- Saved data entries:
▼▼▼

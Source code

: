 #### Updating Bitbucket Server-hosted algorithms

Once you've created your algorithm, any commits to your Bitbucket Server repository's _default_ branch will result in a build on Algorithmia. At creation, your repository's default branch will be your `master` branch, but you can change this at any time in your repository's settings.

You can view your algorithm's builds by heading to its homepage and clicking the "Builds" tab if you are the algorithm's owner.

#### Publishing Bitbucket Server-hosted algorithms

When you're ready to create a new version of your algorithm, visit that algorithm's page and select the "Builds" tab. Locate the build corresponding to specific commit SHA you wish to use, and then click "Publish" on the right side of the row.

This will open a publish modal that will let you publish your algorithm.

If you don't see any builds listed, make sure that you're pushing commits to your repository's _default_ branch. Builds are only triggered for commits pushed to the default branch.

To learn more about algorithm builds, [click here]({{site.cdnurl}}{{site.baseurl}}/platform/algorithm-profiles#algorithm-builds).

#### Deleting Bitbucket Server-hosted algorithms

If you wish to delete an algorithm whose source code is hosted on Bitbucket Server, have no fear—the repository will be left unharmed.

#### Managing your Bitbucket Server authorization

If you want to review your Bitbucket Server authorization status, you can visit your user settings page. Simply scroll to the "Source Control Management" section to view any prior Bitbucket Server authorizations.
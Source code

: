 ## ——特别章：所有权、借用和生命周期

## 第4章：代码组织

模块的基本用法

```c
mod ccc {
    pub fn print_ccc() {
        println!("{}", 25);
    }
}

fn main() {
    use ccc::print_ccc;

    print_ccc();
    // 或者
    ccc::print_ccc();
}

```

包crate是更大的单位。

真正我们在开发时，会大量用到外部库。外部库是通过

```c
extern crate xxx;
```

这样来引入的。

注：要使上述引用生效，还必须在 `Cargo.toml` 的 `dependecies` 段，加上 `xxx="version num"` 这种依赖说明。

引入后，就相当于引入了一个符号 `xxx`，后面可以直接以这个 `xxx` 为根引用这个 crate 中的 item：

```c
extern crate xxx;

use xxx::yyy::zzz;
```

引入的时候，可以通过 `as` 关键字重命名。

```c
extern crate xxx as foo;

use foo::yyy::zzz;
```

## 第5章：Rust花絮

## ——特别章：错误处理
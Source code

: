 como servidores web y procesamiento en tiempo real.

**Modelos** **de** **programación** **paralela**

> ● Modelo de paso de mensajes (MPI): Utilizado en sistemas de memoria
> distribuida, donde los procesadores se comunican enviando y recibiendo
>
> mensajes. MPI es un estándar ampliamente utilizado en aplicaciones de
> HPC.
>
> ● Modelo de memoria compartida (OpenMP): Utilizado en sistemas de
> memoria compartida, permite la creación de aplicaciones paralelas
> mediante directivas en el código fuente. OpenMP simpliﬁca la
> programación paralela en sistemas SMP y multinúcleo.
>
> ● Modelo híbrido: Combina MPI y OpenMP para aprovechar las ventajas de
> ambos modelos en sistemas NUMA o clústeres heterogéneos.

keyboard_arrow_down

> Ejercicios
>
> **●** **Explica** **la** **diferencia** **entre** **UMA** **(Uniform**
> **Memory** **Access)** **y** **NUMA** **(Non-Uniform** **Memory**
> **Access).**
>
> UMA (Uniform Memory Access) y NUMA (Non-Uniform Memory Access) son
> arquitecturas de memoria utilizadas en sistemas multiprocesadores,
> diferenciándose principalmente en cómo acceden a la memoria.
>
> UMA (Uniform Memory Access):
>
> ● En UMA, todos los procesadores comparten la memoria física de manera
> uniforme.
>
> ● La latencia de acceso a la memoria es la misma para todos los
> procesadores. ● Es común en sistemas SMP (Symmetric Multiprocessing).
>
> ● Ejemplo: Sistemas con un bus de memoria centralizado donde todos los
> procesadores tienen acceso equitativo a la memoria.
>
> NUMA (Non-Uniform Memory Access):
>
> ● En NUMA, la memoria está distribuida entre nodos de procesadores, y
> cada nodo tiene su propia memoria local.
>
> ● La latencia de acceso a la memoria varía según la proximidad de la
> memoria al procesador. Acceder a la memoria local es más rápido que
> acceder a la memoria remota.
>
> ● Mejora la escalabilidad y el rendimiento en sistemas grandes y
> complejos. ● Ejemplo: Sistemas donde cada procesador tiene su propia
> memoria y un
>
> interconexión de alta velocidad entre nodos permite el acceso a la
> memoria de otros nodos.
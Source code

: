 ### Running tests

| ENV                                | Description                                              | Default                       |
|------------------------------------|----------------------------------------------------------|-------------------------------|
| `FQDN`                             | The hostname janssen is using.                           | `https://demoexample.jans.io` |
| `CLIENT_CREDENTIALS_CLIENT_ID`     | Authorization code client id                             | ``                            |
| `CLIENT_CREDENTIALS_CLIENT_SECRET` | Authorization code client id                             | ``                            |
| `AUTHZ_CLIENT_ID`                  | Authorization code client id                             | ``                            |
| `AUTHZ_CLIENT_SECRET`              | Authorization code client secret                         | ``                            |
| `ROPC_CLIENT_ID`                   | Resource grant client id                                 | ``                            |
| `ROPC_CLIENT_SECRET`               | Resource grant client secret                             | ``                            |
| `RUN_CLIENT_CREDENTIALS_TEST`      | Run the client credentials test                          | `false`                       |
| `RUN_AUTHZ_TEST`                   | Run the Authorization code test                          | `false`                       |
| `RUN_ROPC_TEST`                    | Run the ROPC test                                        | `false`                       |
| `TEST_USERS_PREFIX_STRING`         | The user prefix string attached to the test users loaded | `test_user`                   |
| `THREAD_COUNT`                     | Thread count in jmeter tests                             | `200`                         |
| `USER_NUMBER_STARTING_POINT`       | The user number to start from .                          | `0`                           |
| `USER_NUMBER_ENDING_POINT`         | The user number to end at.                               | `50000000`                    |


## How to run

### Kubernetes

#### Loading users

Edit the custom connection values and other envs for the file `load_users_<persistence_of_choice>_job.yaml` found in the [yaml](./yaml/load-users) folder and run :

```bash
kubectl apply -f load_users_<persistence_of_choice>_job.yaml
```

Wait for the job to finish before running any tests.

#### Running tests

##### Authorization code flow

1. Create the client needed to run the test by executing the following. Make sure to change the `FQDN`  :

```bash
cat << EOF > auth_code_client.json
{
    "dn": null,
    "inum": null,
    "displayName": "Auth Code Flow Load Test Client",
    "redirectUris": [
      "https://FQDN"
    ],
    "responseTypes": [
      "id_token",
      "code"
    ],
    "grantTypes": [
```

▲▲▲

- Exercise prompt: Figure out how many lines of the data hold "entre", and answer with the number only.

- Reply: 3